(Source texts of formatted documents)
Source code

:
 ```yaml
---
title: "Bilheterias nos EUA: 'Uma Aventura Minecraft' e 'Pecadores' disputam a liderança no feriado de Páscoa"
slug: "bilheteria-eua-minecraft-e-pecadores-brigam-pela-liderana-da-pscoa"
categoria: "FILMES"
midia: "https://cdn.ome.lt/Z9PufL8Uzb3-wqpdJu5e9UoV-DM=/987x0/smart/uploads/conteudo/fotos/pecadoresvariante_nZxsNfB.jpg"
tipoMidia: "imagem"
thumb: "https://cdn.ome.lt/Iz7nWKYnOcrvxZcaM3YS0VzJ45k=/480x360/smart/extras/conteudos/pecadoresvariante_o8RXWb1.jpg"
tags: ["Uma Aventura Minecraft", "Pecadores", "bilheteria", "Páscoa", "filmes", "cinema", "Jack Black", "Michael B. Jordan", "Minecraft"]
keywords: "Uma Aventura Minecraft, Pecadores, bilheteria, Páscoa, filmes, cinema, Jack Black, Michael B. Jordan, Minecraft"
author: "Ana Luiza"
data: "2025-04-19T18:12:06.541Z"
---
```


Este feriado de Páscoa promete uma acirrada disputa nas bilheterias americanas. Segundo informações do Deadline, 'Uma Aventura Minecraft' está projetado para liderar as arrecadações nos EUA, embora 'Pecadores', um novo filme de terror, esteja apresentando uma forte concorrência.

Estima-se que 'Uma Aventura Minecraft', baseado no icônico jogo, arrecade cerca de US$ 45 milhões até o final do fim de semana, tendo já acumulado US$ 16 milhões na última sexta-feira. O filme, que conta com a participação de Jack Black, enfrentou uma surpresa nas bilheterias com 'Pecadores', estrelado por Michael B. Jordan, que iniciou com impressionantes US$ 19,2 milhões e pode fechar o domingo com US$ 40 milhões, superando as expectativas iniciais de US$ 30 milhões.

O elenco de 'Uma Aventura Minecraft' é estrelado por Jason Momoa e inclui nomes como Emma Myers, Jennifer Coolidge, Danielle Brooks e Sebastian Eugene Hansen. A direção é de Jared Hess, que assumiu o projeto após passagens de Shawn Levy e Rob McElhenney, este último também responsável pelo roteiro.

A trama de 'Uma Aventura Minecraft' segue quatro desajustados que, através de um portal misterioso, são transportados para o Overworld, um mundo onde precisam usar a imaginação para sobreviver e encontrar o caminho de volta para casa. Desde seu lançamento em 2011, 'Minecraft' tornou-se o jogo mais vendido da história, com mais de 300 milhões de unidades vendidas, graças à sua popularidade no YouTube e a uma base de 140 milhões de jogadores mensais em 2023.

TASK STATEMENT: None of the records may be left out; each is to be restated exactly.

PROBLEM SOLUTION:
Source code

:
 ```yaml
---
title: "Bilheterias nos EUA: 'Uma Aventura Minecraft' e 'Pecadores' disputam a liderança no feriado de Páscoa"
slug: "bilheteria-eua-minecraft-e-pecadores-brigam-pela-liderana-da-pscoa"
categoria: "FILMES"
midia: "https://cdn.ome.lt/Z9PufL8Uzb3-wqpdJu5e9UoV-DM=/987x0/smart/uploads/conteudo/fotos/pecadoresvariante_nZxsNfB.jpg"
tipoMidia: "imagem"
thumb: "https://cdn.ome.lt/Iz7nWKYnOcrvxZcaM3YS0VzJ45k=/480x360/smart/extras/conteudos/pecadoresvariante_o8RXWb1.jpg"
tags: ["Uma Aventura Minecraft", "Pecadores", "bilheteria", "Páscoa", "filmes", "cinema", "Jack Black", "Michael B. Jordan", "Minecraft"]
keywords: "Uma Aventura Minecraft, Pecadores, bilheteria, Páscoa, filmes, cinema, Jack Black, Michael B. Jordan, Minecraft"
author: "Ana Luiza"
data: "2025-04-19T18:12:06.541Z"
---
```


Este feriado de Páscoa promete uma acirrada disputa nas bilheterias americanas. Segundo informações do Deadline, 'Uma Aventura Minecraft' está projetado para liderar as arrecadações nos EUA, embora 'Pecadores', um novo filme de terror, esteja apresentando uma forte concorrência.

Estima-se que 'Uma Aventura Minecraft', baseado no icônico jogo, arrecade cerca de US$ 45 milhões até o final do fim de semana, tendo já acumulado US$ 16 milhões na última sexta-feira. O filme, que conta com a participação de Jack Black, enfrentou uma surpresa nas bilheterias com 'Pecadores', estrelado por Michael B. Jordan, que iniciou com impressionantes US$ 19,2 milhões e pode fechar o domingo com US$ 40 milhões, superando as expectativas iniciais de US$ 30 milhões.

O elenco de 'Uma Aventura Minecraft' é estrelado por Jason Momoa e inclui nomes como Emma Myers, Jennifer Coolidge, Danielle Brooks e Sebastian Eugene Hansen. A direção é de Jared Hess, que assumiu o projeto após passagens de Shawn Levy e Rob McElhenney, este último também responsável pelo roteiro.

A trama de 'Uma Aventura Minecraft' segue quatro desajustados que, através de um portal misterioso, são transportados para o Overworld, um mundo onde precisam usar a imaginação para sobreviver e encontrar o caminho de volta para casa. Desde seu lançamento em 2011, 'Minecraft' tornou-se o jogo mais vendido da história, com mais de 300 milhões de unidades vendidas, graças à sua popularidade no YouTube e a uma base de 140 milhões de jogadores mensais em 2023.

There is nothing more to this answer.